C’est aussi l’une des raisons pour lesquelles les auteurs recommandent sans cesse le scoutisme, car il s’agit d’un excellent levier d’activité. On remarquera d’ailleurs que l’autonomie dont dispose l’enfant a un grand impact sur l’ancrage de l’activité. Or, au scoutisme il y a peu d’adultes et ceux-ci ne sont pas présents en permanence parmi les jeunes. Et rendre des comptes à ses pairs n’a rien à voir avec le fait de rendre des comptes à ses parents…
Tout va dépendre de notre capacité à identifier les limites de l’enfant, pour le pousser au bon endroit au bon moment. Cette lucidité est trop souvent mise de côté, et elle distingue un bon éducateur d’un éducateur médiocre.

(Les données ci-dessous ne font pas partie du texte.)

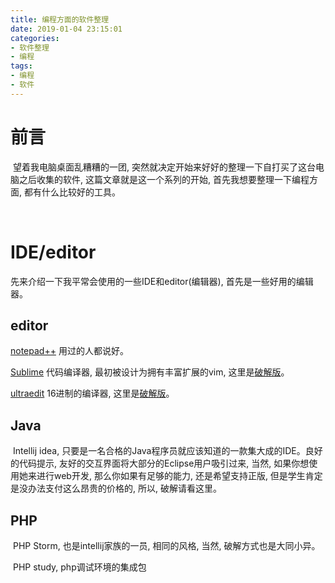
 ```yaml
---
title: 编程方面的软件整理
date: 2019-01-04 23:15:01
categories:
- 软件整理
- 编程
tags:
- 编程
- 软件
---
```


# 前言

​	望着我电脑桌面乱糟糟的一团, 突然就决定开始来好好的整理一下自打买了这台电脑之后收集的软件, 这篇文章就是这一个系列的开始, 首先我想要整理一下编程方面, 都有什么比较好的工具。

<br>

# IDE/editor

先来介绍一下我平常会使用的一些IDE和editor(编辑器), 首先是一些好用的编辑器。

## editor

[notepad++](https://notepad-plus-plus.org/) 用过的人都说好。

[Sublime](http://www.sublimetext.com/) 代码编译器, 最初被设计为拥有丰富扩展的vim, 这里是[破解版](http://www.dayanzai.me/sublime-text-3.html)。

[ultraedit](https://www.ultraedit.com/) 16进制的编译器, 这里是[破解版](http://www.dayanzai.me/ultraedit.html)。



## Java

​	Intellij idea, 只要是一名合格的Java程序员就应该知道的一款集大成的IDE。良好的代码提示, 友好的交互界面将大部分的Eclipse用户吸引过来, 当然, 如果你想使用她来进行web开发, 那么你如果有足够的能力, 还是希望支持正版, 但是学生肯定是没办法支付这么昂贵的价格的, 所以, 破解请看这里。

## PHP

​	PHP Storm, 也是intellij家族的一员, 相同的风格, 当然, 破解方式也是大同小异。

​	PHP study, php调试环境的集成包

​	

​	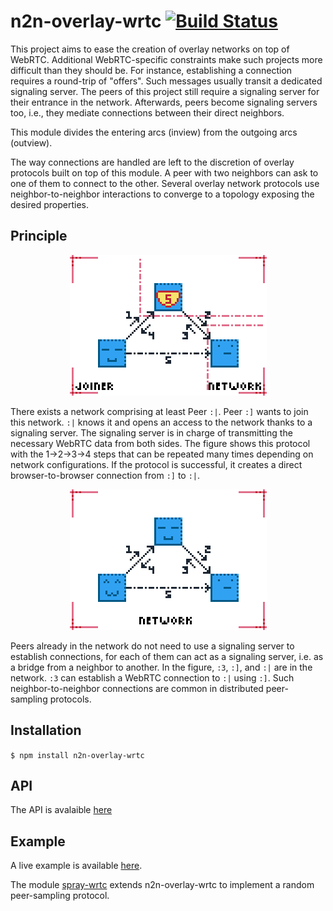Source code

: # n2n-overlay-wrtc [![Build Status](https://travis-ci.org/RAN3D/n2n-overlay-wrtc.svg?branch=master)](https://travis-ci.org/RAN3D/n2n-overlay-wrtc)

This project aims to ease the creation of overlay networks on top of
WebRTC. Additional WebRTC-specific constraints make such projects more difficult
than they should be. For instance, establishing a connection requires a
round-trip of "offers". Such messages usually transit a dedicated signaling
server. The peers of this project still require a signaling server for their
entrance in the network. Afterwards, peers become signaling servers too, i.e.,
they mediate connections between their direct neighbors.

This module divides the entering arcs (inview) from the outgoing arcs (outview).

The way connections are handled are left to the discretion of overlay protocols
built on top of this module. A peer with two neighbors can ask to one of them to
connect to the other. Several overlay network protocols use neighbor-to-neighbor
interactions to converge to a topology exposing the desired properties.

## Principle

<p align='center'>
<img src='./img/signal.png'> </img>
</p>

There exists a network comprising at least Peer ```:|```. Peer ```:]``` wants to
join this network. ```:|``` knows it and opens an access to the network thanks
to a signaling server. The signaling server is in charge of transmitting the
necessary WebRTC data from both sides. The figure shows this protocol with the
1->2->3->4 steps that can be repeated many times depending on network
configurations. If the protocol is successful, it creates a direct
browser-to-browser connection from ```:]``` to ```:|```.

<p align='center'>
<img src='./img/bridge.png'> </img>
</p>

Peers already in the network do not need to use a signaling server to establish
connections, for each of them can act as a signaling server, i.e. as a bridge
from a neighbor to another. In the figure, ```:3```, ```:]```, and ```:|``` are
in the network. ```:3``` can establish a WebRTC connection to ```:|``` using
```:]```. Such neighbor-to-neighbor connections are common in distributed
peer-sampling protocols.


## Installation

```$ npm install n2n-overlay-wrtc```

## API

The API is avalaible [here](https://ran3d.github.io/n2n-overlay-wrtc/)

## Example

A live example is available
[here](https://ran3d.github.io/n2n-overlay-wrtc/example/browser.html).

The module [spray-wrtc](https://github.com/ran3d/spray-wrtc) extends
n2n-overlay-wrtc to implement a random peer-sampling protocol.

Un mauvais éducateur, par exemple, va demander à l’enfant de dire ses limites, ce qui est une grosse erreur de jugement car nos capacités d’action sont intimement mêlées à notre contenance mentale (notre détermination, notre résolution).
Lorsque nous poursuivons un objectif, c’est notre capacité à focaliser notre énergie vers le but à atteindre qui va nous aider à agir. Cela ne concerne pas seulement le discernement de notre objectif, mais aussi l’acte en lui-même. Tout au long de notre effort, notre mental fédère notre énergie un peu comme un lien qui rassemble des fagots de bois. Dès que cet effort mental se relâche, l’acte se disperse et s’arrête.
Or la détermination semble ne pouvoir se développer que face à une limite. C’est parce que le mental se trouve devant une limite qu’il se contraint à l’effort. Il faut beaucoup de force pour savoir s’imposer une limite au-delà de sa zone de confort. Cela demande de la maturité, c’est pourquoi il est rare qu’un enfant soit en mesure de fixer la limite qui lui faut pour progresser. En fait, quand on y pense, les limites qui nous font vraiment progresser viennent de l’extérieur. Nous avons parlé de cela dans l’article L’apocalypse cognitive, quand nous réfléchissions autour de l’expression « nécessité fait loi ». Si ça vous intéresse, jetez-y un coup d’œil !
Reprenons. Contrairement au sentimental ou au nerveux, il ne faut pas craindre d’être sévère avec l’amorphe. En fait, il n’y a pas tellement d’alternative pour percer ce donut de mollesse. C’est ici qu’il faut appliquer ce passage du livre des proverbes (13, 24) : « Qui ménage sa trique n’aime pas son fils, qui l’aime vraiment veille à le corriger. »
Pour ne rien vous cacher je n’ai pas vu beaucoup d’autres conseils éducatifs concernant l’amorphe. Il faut juste beaucoup d’énergie pour le bouger, à priori on n’a pas besoin de la même subtilité que pour le nerveux par exemple.
Si vous souhaitez en savoir plus sur la façon d’éduquer les caractères, n’hésitez pas à lire le livre d’André le Gall dont je vous ai parlé : Caractérologie Des Enfants Et Des Adolescents À L'usage Des Parents Et Des Éducateurs.
Bonne semaine, et à bientôt !
[1] Saint Jean-Paul II, Lettre aux artistes, 4 avril 1999, §16.